UCF Medievalist Receives Fellowship from the National Endowment for the Humanities


One stereotype about the Middle Ages states that medieval people were obsessed by hell. Manuscript images show demons torturing innocent souls and visions like. Dante’s Inferno The following are the Divine ComedyThese words are still very popular today. Why was medieval man so focused on hell?

Stephen Hopkins, assistant professor of English, argues that it’s because hell was a laboratory of the imagination, a space where people could imagine the limits of salvation and could rewrite the rules of who belonged and who did not.

The National Endowment for the Humanities (NEH), based on Hopkins’ research, selected Hopkins for a $60,000 fellowship for completing his book. The Infernal Laboratory – Vernacular Theology and Hell at the Medieval North Sea.

The NEH announced last week that $28.1 million was awarded to 204 national humanities projects. The fellowship program funds advanced humanities research and grants recipients the ability to produce articles, books, or other scholarly materials.

According to the NEH website for the last five rounds, the agency received 1,100 applications annually. Hopkins is among 70 NEH fellowship winners this year.

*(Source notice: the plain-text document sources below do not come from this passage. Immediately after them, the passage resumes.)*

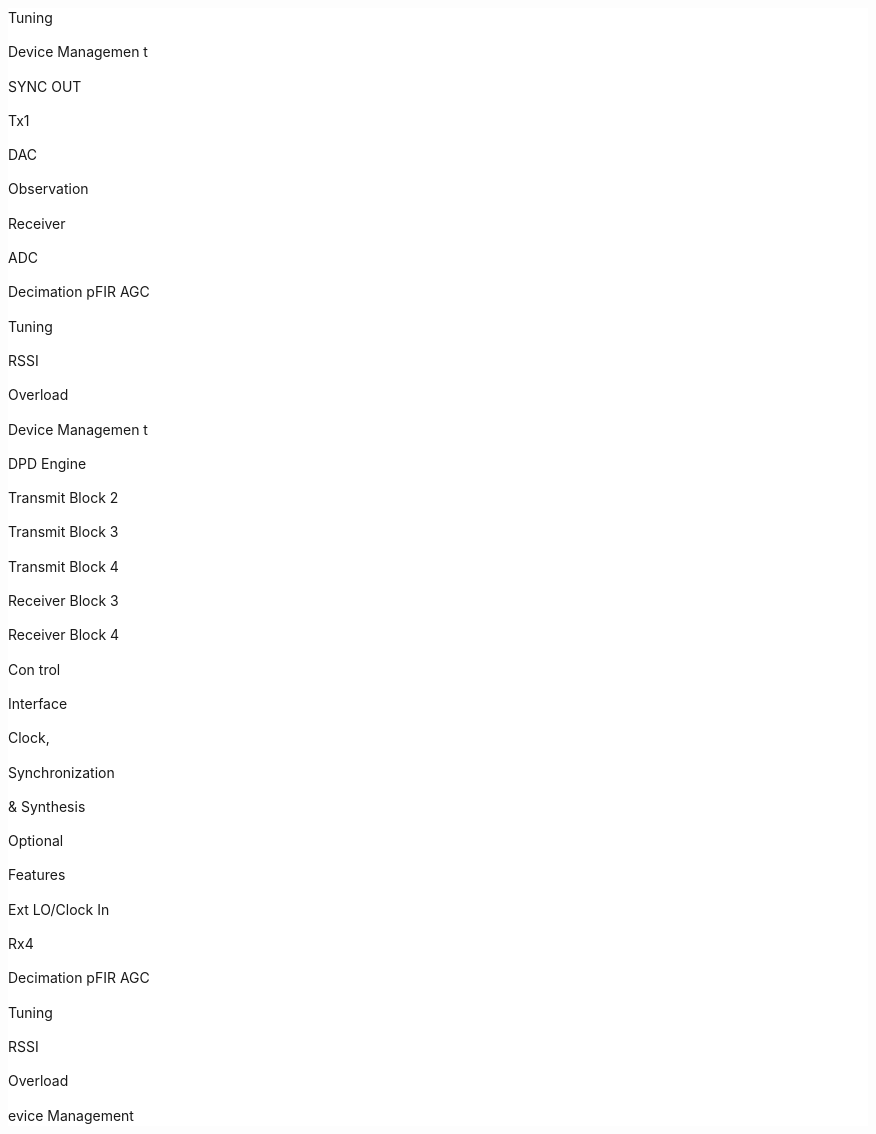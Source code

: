 Tuning

Device Managemen t

SYNC OUT

Tx1

DAC

Observation

Receiver

ADC

Decimation pFIR AGC

Tuning

RSSI

Overload

Device Managemen t

DPD Engine

Transmit Block 2

Transmit Block 3

Transmit Block 4

Receiver Block 3

Receiver Block 4

Con trol

Interface

Clock,

Synchronization

& Synthesis

Optional

Features

Ext LO/Clock In

Rx4

Decimation pFIR AGC

Tuning

RSSI

Overload

evice Management
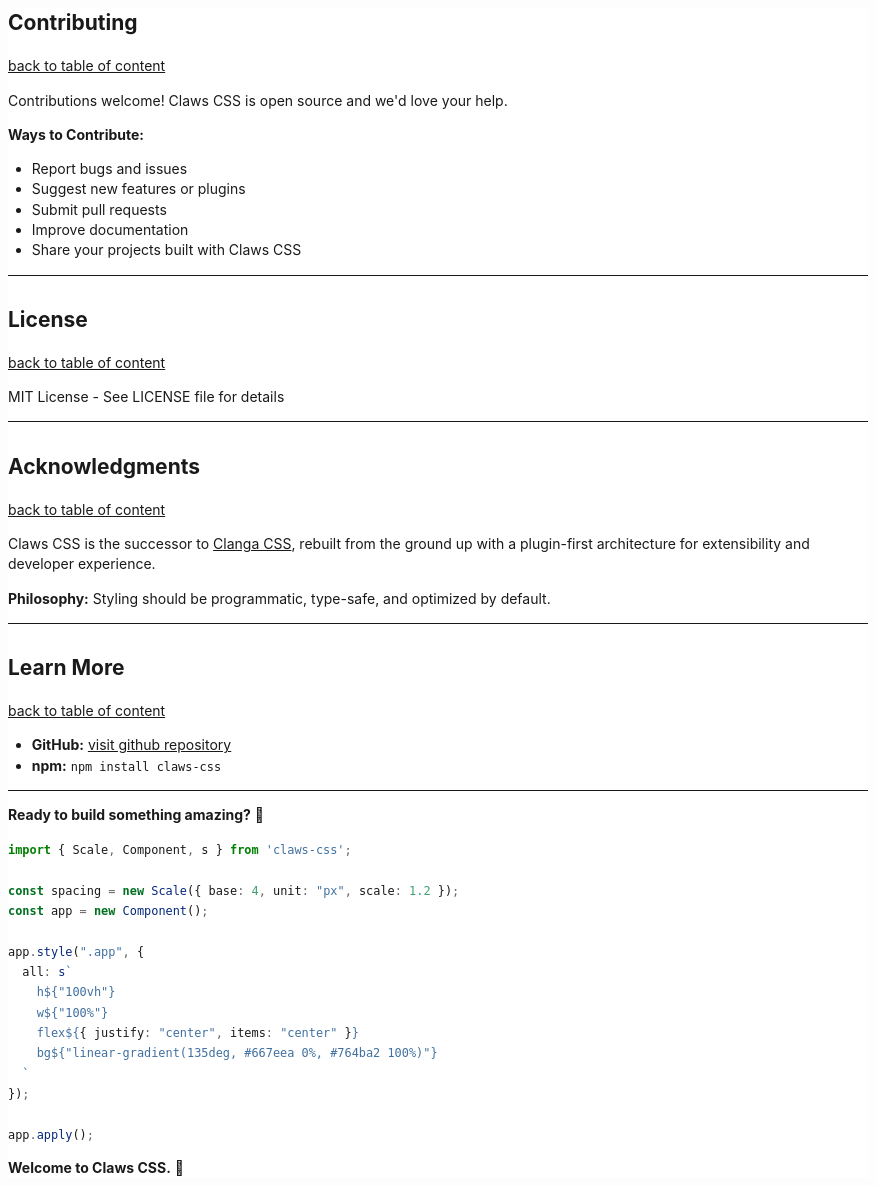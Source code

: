 
## Contributing

[back to table of content](#table-of-contents)

Contributions welcome! Claws CSS is open source and we'd love your help.

**Ways to Contribute:**

* Report bugs and issues
* Suggest new features or plugins
* Submit pull requests
* Improve documentation
* Share your projects built with Claws CSS

---

## License

[back to table of content](#table-of-contents)

MIT License - See LICENSE file for details

---

## Acknowledgments

[back to table of content](#table-of-contents)

Claws CSS is the successor to [Clanga CSS](https://github.com/Hussein-L-AlMadhachi/clanga), rebuilt from the ground up with a plugin-first architecture for extensibility and developer experience.

**Philosophy:** Styling should be programmatic, type-safe, and optimized by default.

---

## Learn More

[back to table of content](#table-of-contents)

* **GitHub:** [visit github repository](https://github.com/Hussein-L-AlMadhachi/claws-css)
* **npm:** `npm install claws-css`

---

**Ready to build something amazing?** 🚀

```typescript
import { Scale, Component, s } from 'claws-css';

const spacing = new Scale({ base: 4, unit: "px", scale: 1.2 });
const app = new Component();

app.style(".app", {
  all: s`
    h${"100vh"}
    w${"100%"}
    flex${{ justify: "center", items: "center" }}
    bg${"linear-gradient(135deg, #667eea 0%, #764ba2 100%)"}
  `
});

app.apply();
```

**Welcome to Claws CSS.** 🦅
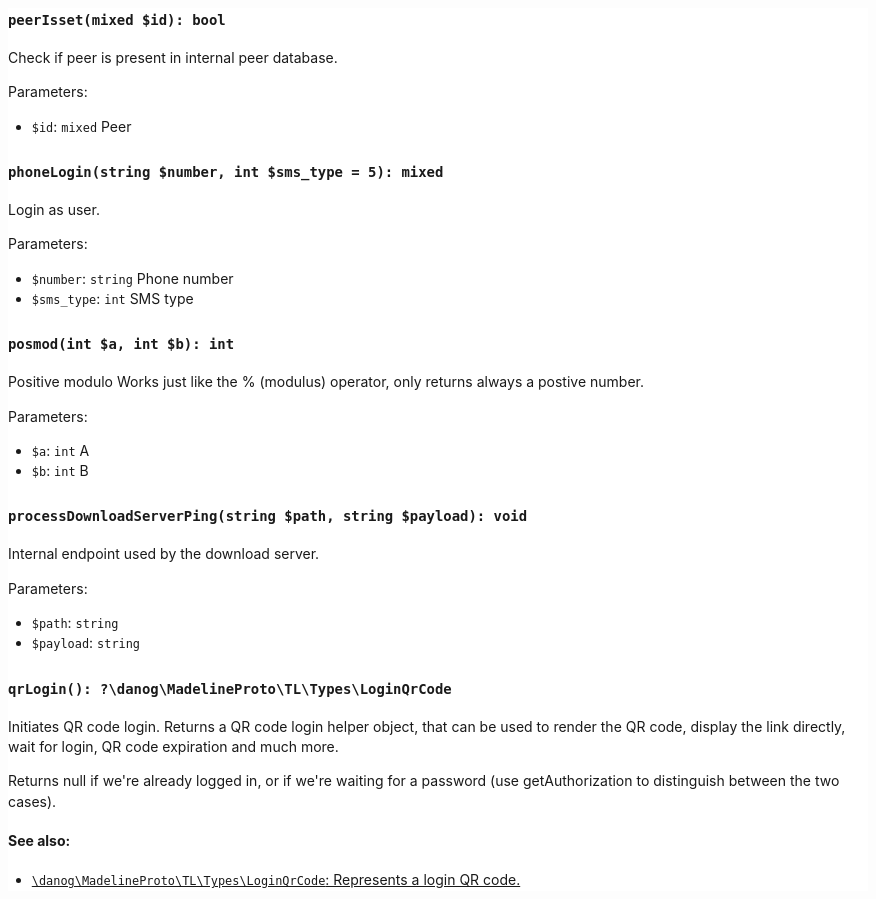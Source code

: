 

### `peerIsset(mixed $id): bool`

Check if peer is present in internal peer database.


Parameters:

* `$id`: `mixed` Peer  



### `phoneLogin(string $number, int $sms_type = 5): mixed`

Login as user.


Parameters:

* `$number`: `string` Phone number  
* `$sms_type`: `int` SMS type  



### `posmod(int $a, int $b): int`

Positive modulo
Works just like the % (modulus) operator, only returns always a postive number.


Parameters:

* `$a`: `int` A  
* `$b`: `int` B  



### `processDownloadServerPing(string $path, string $payload): void`

Internal endpoint used by the download server.


Parameters:

* `$path`: `string`   
* `$payload`: `string`   



### `qrLogin(): ?\danog\MadelineProto\TL\Types\LoginQrCode`

Initiates QR code login.
Returns a QR code login helper object, that can be used to render the QR code, display the link directly, wait for login, QR code expiration and much more.  
  
Returns null if we're already logged in, or if we're waiting for a password (use getAuthorization to distinguish between the two cases).

#### See also: 
* [`\danog\MadelineProto\TL\Types\LoginQrCode`: Represents a login QR code.](../../danog/MadelineProto/TL/Types/LoginQrCode.html)
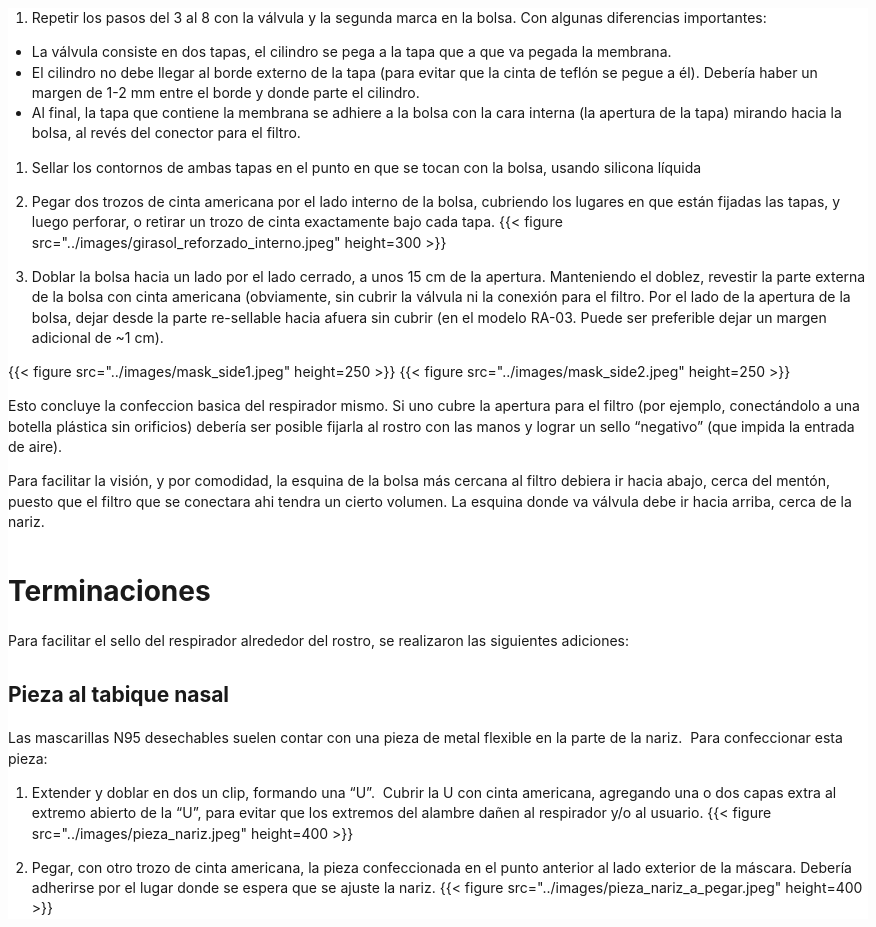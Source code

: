 1.  Repetir los pasos del 3 al 8 con la válvula y la segunda marca en la bolsa. Con algunas diferencias importantes:

  * La válvula consiste en dos tapas, el cilindro se pega a la tapa que a que va pegada la membrana.
  * El cilindro no debe llegar al borde externo de la tapa (para evitar que la cinta de teflón se pegue a él). Debería haber un margen de 1-2 mm entre el borde y donde parte el cilindro.
  * Al final, la tapa que contiene la membrana se adhiere a la bolsa con la cara interna (la apertura de la tapa) mirando hacia la bolsa, al revés del conector para el filtro.



1. Sellar los contornos de ambas tapas en el punto en que se tocan con la bolsa, usando silicona líquida


1. Pegar dos trozos de cinta americana por el lado interno de la bolsa, cubriendo los lugares en que están fijadas las tapas, y luego perforar, o retirar un trozo de cinta exactamente bajo cada tapa.
{{< figure src="../images/girasol_reforzado_interno.jpeg" height=300 >}}


1. Doblar la bolsa hacia un lado por el lado cerrado, a unos 15 cm de la apertura. Manteniendo el doblez, revestir la parte externa de la bolsa con cinta americana (obviamente, sin cubrir la válvula ni la conexión para el filtro. Por el lado de la apertura de la bolsa, dejar desde la parte re-sellable hacia afuera sin cubrir (en el modelo RA-03. Puede ser preferible dejar un margen adicional de ~1 cm).

{{< figure src="../images/mask_side1.jpeg" height=250 >}}
{{< figure src="../images/mask_side2.jpeg" height=250 >}}

Esto concluye la confeccion basica del respirador mismo. Si uno cubre la apertura para el filtro (por ejemplo, conectándolo a una botella plástica sin orificios) debería ser posible fijarla al rostro con las manos y lograr un sello “negativo” (que impida la entrada de aire).

Para facilitar la visión, y por comodidad, la esquina de la bolsa más cercana al filtro debiera ir hacia abajo, cerca del mentón, puesto que el filtro que se conectara ahi tendra un cierto volumen. La esquina donde va válvula debe ir hacia arriba, cerca de la nariz.

# Terminaciones
Para facilitar el sello del respirador alrededor del rostro, se realizaron las siguientes adiciones:

## Pieza al tabique nasal
Las mascarillas N95 desechables suelen contar con una pieza de metal flexible en la parte de la nariz.  Para confeccionar esta pieza:


1. Extender y doblar en dos un clip, formando una “U”.  Cubrir la U con cinta americana, agregando una o dos capas extra al extremo abierto de la “U”, para evitar que los extremos del alambre dañen al respirador y/o al usuario.
{{< figure src="../images/pieza_nariz.jpeg" height=400 >}}


1.  Pegar, con otro trozo de cinta americana, la pieza confeccionada en el punto anterior al lado exterior de la máscara. Debería adherirse por el lugar donde se espera que se ajuste la nariz.
{{< figure src="../images/pieza_nariz_a_pegar.jpeg" height=400 >}}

“I am honored to receive this fellowship from the NEH, and excited to be among a cohort of so many other captivating, ground-breaking and important humanities projects funded this year,” Hopkins says.

The Infernal Laboratory: Vernacular Theology, Hell in the Medieval North Sea. his current project funded by the NEH grant, investigates unusual local experiments with the concept of hell  in vernacular texts over the course of the Middle Ages. This flexible notion of hell resulted naturally from the translations and experimentation that took place with biblical and other apocryphal literature in Medieval England (Iceland, Wales, Ireland) and Iceland (early Medieval England).

“My book project begins with a crucial question: how did medieval writers develop their remarkably vivid conception of hell?” Hopkins says. “Not from the Bible; the New Testament has surprisingly little to say about hell. Yet by the 14th century, hell had become a codified, stratified and complex space, able to be mapped out with precision in Dante’s Divine Comedy. My book tells the story of how hell was used in the Middle Ages as an experimental space in which vernacular writers determined locally meaningful formulations of cultural and theological belonging.”

Before joining UCF in 2019, Hopkins received a bachelor’s in anthropology and linguistics from Miami University in Ohio and completed a master’s and doctorate in English literature at Indiana University, Bloomington. Hopkins teaches courses that cover linguistics, mythology, and early medieval literature at UCF. His work as a medievalist focuses on the North Sea context of early English literature.

Hopkins loves to teach, but Hopkins is excited about the opportunity to do concentrated research and write time that the fellowship will allow him to complete his first book manuscript.

“This time away from the classroom will enable me to inhabit this project deeply, which is important given the ambition of the work, spanning half a dozen languages and a thousand years of literary history,” Hopkins says. “In addition to the invaluable deep time I will devote to reading, thinking and writing, this grant will allow me to visit archives to consult medieval manuscripts and early print books that will benefit my work immensely.”